---------- Source data ----------

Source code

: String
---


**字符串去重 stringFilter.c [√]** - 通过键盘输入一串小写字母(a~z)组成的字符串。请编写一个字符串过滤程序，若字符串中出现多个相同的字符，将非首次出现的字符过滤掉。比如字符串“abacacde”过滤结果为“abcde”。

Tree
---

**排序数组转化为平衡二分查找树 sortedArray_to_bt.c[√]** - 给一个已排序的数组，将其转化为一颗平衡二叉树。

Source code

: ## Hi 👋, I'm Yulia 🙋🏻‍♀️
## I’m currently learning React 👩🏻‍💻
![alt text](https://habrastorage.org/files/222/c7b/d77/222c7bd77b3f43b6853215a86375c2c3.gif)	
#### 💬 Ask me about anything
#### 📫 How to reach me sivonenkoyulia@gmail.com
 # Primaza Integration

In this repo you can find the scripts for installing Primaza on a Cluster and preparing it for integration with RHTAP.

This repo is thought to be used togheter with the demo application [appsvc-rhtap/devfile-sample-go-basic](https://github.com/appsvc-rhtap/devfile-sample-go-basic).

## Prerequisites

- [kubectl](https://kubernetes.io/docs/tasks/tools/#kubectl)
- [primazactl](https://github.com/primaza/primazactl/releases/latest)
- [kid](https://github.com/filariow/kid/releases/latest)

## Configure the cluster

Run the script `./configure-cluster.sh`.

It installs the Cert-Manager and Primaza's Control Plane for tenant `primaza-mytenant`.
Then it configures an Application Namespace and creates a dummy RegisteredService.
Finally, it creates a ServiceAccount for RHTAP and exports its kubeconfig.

----------

◆ **Task to carry out**:
Once the line containing "I'm Yulia 🙋🏻‍♀️" has been written out, please stop; every line before it, back to the first line of the records above, should be given exactly.

◆ **Exercise solution**:
Source code

: String
---


**字符串去重 stringFilter.c [√]** - 通过键盘输入一串小写字母(a~z)组成的字符串。请编写一个字符串过滤程序，若字符串中出现多个相同的字符，将非首次出现的字符过滤掉。比如字符串“abacacde”过滤结果为“abcde”。

Tree
---

**排序数组转化为平衡二分查找树 sortedArray_to_bt.c[√]** - 给一个已排序的数组，将其转化为一颗平衡二叉树。

Source code

: ## Hi 👋, I'm Yulia 🙋🏻‍♀️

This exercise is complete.